Soon after we returned home that summer, BJ became sick. At first, it looked like pneumonia and he was treated for that. He entered the hospital and our team was alerted to pray. At that point, all of us had full faith that the Lord would heal him and we’d all rejoice together at a reunion in November. But a long six weeks later, after many ups and downs, BJ’s body was released from this earthly struggle, only a few days before his 16th birthday. For those 6 weeks, his parents and sisters sat by his side and prayed for healing. Friends and family across the world prayed for the Lord to intervene and show His face. He did show His face… just differently than we had thought. God was faithful through the entire process. He was close to BJ family and was faithful to accomplish His purposes in life and death.

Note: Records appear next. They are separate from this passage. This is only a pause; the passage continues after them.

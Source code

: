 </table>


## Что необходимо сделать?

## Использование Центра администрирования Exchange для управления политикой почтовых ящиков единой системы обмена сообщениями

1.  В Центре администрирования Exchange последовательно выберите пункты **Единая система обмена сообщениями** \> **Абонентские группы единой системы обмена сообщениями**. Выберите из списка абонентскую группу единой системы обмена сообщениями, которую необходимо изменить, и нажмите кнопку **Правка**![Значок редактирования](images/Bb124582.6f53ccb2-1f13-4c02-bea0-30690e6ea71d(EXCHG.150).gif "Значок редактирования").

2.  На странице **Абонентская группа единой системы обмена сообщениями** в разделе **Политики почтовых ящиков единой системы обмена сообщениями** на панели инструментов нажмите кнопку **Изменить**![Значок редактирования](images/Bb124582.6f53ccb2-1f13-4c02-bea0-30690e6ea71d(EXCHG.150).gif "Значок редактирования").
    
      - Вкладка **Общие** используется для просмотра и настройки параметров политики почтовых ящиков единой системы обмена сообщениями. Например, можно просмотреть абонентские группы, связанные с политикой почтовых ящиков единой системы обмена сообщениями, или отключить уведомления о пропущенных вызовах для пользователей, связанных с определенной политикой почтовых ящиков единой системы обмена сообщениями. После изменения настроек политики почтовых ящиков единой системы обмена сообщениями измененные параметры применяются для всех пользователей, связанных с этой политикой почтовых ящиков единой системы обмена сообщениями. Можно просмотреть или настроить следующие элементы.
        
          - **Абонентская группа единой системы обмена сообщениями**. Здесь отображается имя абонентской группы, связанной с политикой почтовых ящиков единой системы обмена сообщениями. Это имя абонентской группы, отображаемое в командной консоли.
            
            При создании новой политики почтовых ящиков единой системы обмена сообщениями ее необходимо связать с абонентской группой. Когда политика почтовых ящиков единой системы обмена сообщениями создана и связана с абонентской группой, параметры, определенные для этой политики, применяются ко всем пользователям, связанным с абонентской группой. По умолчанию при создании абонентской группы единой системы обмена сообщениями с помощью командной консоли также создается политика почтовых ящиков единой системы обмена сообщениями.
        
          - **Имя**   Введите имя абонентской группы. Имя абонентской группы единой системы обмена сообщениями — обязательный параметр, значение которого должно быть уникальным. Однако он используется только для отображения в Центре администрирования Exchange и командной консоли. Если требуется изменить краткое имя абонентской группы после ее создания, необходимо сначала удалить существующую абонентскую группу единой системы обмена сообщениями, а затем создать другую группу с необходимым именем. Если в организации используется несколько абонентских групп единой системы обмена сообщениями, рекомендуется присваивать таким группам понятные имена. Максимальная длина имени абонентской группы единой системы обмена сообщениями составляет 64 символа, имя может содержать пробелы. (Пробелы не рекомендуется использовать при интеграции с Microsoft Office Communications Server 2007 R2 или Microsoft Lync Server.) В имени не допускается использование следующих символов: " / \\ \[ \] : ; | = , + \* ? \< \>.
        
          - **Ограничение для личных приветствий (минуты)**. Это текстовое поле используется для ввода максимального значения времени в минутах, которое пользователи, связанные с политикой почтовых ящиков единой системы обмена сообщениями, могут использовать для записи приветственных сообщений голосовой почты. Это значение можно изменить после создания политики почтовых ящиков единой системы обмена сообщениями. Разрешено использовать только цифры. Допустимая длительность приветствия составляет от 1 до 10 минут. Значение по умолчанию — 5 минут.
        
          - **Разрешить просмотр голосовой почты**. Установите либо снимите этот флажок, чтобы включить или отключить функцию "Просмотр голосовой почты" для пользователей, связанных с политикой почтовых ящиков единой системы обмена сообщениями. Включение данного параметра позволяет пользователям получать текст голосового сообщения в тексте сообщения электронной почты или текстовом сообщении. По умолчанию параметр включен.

I never once believed that the Lord wouldn’t heal BJ, that I wouldn’t see him again. But the Lord had other plans. I was so confused and deeply hurt for a long time. I could not understand why the Lord would choose to take BJ. BJ loved God more than I did – he deserved to live. But in November, at the reunion we planned to share as a team with BJ present, his parents came and shared about their journey. His mom sang, “I’ll Praise You in the Storm” and we wept. What a testimony that she could say that. For the first time that weekend I realized that it was the Lord’s will to take BJ home. The Lord would receive more glory in his death than his life. While that thought helps me rationalize, it has never eased the pain. It has brought me more peace and a deeper understanding of God’s working, but it doesn’t mean we can’t still hurt.
The Higgins have become very dear people to me. Soon after his homegoing, BJ’s family moved to Tulsa, OK to begin a partnership with Awe Star Ministries, the very organization that we traveled with that summer. They have since written a book about his life and ministry. BJ Higgins was an exceptional young man. He loved the Lord more than anything else – even his own life. We realized after that summer that BJ did not need to be the exception for how to serve the Lord. His devotion and desire for the Lord were not abnormal, but exactly what Scripture requires. God MUST be the greatest desire of my heart. He MUST be more important than anything else. Living for anything, or settling for anything less mocks the cross and marks my grace covered life as wasted.
I’m remembering my friend today. He taught me so much that summer about how to love Christ better, but he has taught me even more in the last 5 years.